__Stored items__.
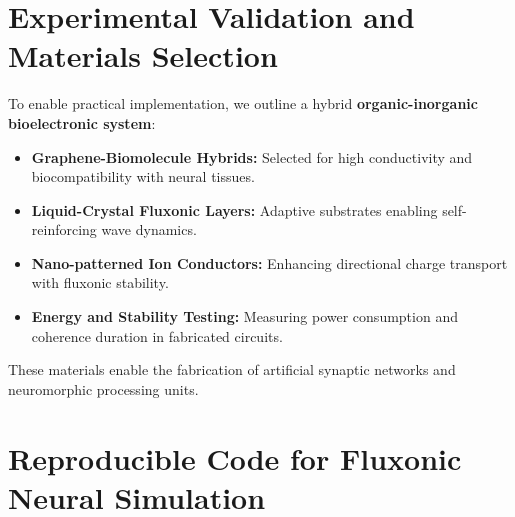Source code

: \documentclass{article}
\begin{document}
\section{Experimental Validation and Materials Selection}
To enable practical implementation, we outline a hybrid \textbf{organic-inorganic bioelectronic system}:
\begin{itemize}
    \item \textbf{Graphene-Biomolecule Hybrids:} Selected for high conductivity and biocompatibility with neural tissues.
    \item \textbf{Liquid-Crystal Fluxonic Layers:} Adaptive substrates enabling self-reinforcing wave dynamics.
    \item \textbf{Nano-patterned Ion Conductors:} Enhancing directional charge transport with fluxonic stability.
    \item \textbf{Energy and Stability Testing:} Measuring power consumption and coherence duration in fabricated circuits.
\end{itemize}
These materials enable the fabrication of artificial synaptic networks and neuromorphic processing units.

\section{Reproducible Code for Fluxonic Neural Simulation}
\end{document}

__REQUIRED ACTION__. Type the entries above out again exactly, with no pictures.

__RESPONSE FOR THIS EXERCISE__.
Source code

: \documentclass{article}
\begin{document}
\section{Experimental Validation and Materials Selection}
To enable practical implementation, we outline a hybrid \textbf{organic-inorganic bioelectronic system}:
\begin{itemize}
    \item \textbf{Graphene-Biomolecule Hybrids:} Selected for high conductivity and biocompatibility with neural tissues.
    \item \textbf{Liquid-Crystal Fluxonic Layers:} Adaptive substrates enabling self-reinforcing wave dynamics.
    \item \textbf{Nano-patterned Ion Conductors:} Enhancing directional charge transport with fluxonic stability.
    \item \textbf{Energy and Stability Testing:} Measuring power consumption and coherence duration in fabricated circuits.
\end{itemize}
These materials enable the fabrication of artificial synaptic networks and neuromorphic processing units.

\section{Reproducible Code for Fluxonic Neural Simulation}
\end{document}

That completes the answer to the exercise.